**The problem:**
In the records below, some lines contain "greater"; state the number of such lines and nothing else.

-------- Records supplied

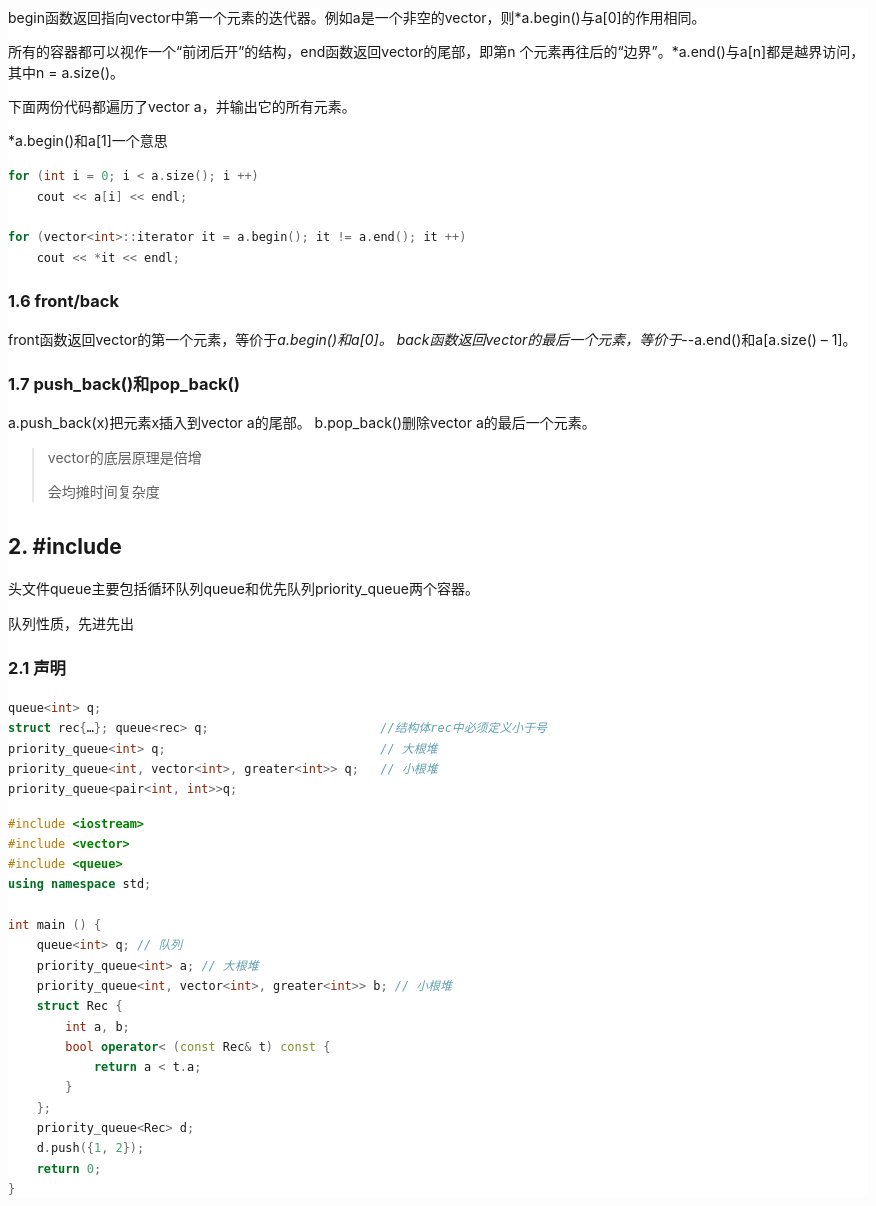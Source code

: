 begin函数返回指向vector中第一个元素的迭代器。例如a是一个非空的vector，则*a.begin()与a[0]的作用相同。

所有的容器都可以视作一个“前闭后开”的结构，end函数返回vector的尾部，即第n 个元素再往后的“边界”。*a.end()与a[n]都是越界访问，其中n = a.size()。

下面两份代码都遍历了vector<int> a，并输出它的所有元素。

*a.begin()和a[1]一个意思

```cpp
for (int i = 0; i < a.size(); i ++)
    cout << a[i] << endl;

for (vector<int>::iterator it = a.begin(); it != a.end(); it ++)
    cout << *it << endl;
```

### 1.6 front/back

front函数返回vector的第一个元素，等价于*a.begin()和a[0]。
back函数返回vector的最后一个元素，等价于*--a.end()和a[a.size() – 1]。

### 1.7 push_back()和pop_back()

a.push_back(x)把元素x插入到vector a的尾部。
b.pop_back()删除vector a的最后一个元素。



> vector的底层原理是倍增
>
> 会均摊时间复杂度



## 2. #include <queue>

头文件queue主要包括循环队列queue和优先队列priority_queue两个容器。

队列性质，先进先出

### 2.1 声明

```cpp
queue<int> q;
struct rec{…}; queue<rec> q;                        //结构体rec中必须定义小于号
priority_queue<int> q;                              // 大根堆
priority_queue<int, vector<int>, greater<int>> q;   // 小根堆
priority_queue<pair<int, int>>q;
```

```cpp
#include <iostream>
#include <vector>
#include <queue>
using namespace std;

int main () {
    queue<int> q; // 队列
    priority_queue<int> a; // 大根堆
    priority_queue<int, vector<int>, greater<int>> b; // 小根堆
    struct Rec {
        int a, b;
        bool operator< (const Rec& t) const {
            return a < t.a;
        }
    };
    priority_queue<Rec> d;
    d.push({1, 2});
    return 0;
}
```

----------------

**Answer below:**
2